Like for example say your walking down the street and some guy yells "nice ass" or something along those lines you don't think much of it besides being a little rude but you call your boyfriend and just let him in on it he drives down there and bits the crap out of the guy is this over protective. yes or no what do you consider over protective.
I would also like to point out that this has nothing to do with me or any personal accounts just a general question. That is way to much trouble for me its much funnier to watch the girl kick him in the balls or verbally abuse him
ive been in this situation before and my ex went up to the car of guys and offered to beat them up. I thought it was really sexy and cute. over protective is when he goes through your phone deleting every guy in there or answers the phone when a guy calls.

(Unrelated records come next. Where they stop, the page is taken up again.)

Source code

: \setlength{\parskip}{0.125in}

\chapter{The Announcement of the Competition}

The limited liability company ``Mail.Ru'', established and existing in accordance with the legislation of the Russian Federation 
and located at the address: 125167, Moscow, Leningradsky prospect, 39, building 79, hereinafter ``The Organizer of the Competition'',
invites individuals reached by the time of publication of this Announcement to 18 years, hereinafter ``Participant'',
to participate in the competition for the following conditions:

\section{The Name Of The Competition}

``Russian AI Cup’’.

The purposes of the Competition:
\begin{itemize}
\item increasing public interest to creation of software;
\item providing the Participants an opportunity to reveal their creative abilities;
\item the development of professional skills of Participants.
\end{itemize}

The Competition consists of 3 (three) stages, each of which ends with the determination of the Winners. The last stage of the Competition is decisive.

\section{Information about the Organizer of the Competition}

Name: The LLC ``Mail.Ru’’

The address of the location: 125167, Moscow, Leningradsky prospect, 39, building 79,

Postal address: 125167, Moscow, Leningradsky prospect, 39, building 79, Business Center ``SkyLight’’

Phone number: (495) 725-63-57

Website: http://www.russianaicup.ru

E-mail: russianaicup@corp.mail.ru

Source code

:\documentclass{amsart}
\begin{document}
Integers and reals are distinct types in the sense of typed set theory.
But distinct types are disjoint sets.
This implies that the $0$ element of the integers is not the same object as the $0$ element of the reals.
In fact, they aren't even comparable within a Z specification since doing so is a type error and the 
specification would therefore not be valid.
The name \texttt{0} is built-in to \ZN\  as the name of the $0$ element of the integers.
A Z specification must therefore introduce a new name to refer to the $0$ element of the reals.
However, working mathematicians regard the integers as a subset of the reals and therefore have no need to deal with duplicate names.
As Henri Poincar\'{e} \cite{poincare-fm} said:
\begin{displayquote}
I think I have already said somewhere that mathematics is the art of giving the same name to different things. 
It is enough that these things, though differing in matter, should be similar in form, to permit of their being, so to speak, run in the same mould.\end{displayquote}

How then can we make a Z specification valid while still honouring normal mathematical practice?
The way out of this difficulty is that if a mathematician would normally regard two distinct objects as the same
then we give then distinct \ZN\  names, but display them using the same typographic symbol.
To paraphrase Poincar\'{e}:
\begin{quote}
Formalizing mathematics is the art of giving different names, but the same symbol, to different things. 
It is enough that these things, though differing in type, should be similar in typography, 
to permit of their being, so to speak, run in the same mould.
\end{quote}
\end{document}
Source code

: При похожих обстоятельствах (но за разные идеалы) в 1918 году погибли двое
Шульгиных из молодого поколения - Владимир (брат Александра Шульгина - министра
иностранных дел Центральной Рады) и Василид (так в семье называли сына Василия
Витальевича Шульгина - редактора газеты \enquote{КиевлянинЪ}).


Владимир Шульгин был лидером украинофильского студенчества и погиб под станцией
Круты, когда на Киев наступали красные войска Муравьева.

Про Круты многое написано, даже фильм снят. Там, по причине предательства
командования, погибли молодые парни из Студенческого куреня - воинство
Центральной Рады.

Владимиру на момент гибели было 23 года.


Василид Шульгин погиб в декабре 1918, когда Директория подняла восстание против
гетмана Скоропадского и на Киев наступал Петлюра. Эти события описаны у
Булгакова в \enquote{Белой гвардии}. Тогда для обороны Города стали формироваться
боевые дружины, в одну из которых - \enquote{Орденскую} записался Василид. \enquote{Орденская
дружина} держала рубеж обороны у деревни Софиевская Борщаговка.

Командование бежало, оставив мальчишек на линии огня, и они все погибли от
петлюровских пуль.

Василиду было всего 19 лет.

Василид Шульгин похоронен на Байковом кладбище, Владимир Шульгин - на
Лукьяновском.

If he's gonna beat the crap out of some guy for that, then yes too overprotective and I'd probably leave him in fear he'd end up being some controlling jerk later. I get looks, even comments, all the time (what girl doesn't) and my husband takes it as a compliment. He says "I know I have you and they don't, so I don't need to worry. I'm glad other guys want you". He will get overprotective if a guy touches me, or tries anything. But, if he didn't, I'd be worried. Other than that, he always lets looks and comments slide. I do the same with him.
It can be a definite turn off. The boyfriend really needs to be able to just console his girlfriend. Girls don't understand why guys like to solve everything with violence. If it bothers her, then just help her feel better about it. Maybe even make a joke like, "Well, he was right!" or something along those lines that helps her boost her confidence. Just, beating the crap out of a guy solves nothing.
I agree that it would be funnier for the woman to turn around and kick him in the balls! Hahaha, then brush off her dress, fluff her hair and go on her way! That would be classic! It would be a bit extreme for your boyfriend to come down and beat the guy up and do guys really still yell that out to girls these days? I always think men have moved beyond that sort of thing.
Protective is good. But there comes a point where it's no longer protective but possessive, obsessive, and borderline psychopath. I would expect any man who tries to act as my protector to be able to assess whether or not there is a need for protection. If I am not in any sort of danger then there is no need for him to step in and try to assume his "protector" role.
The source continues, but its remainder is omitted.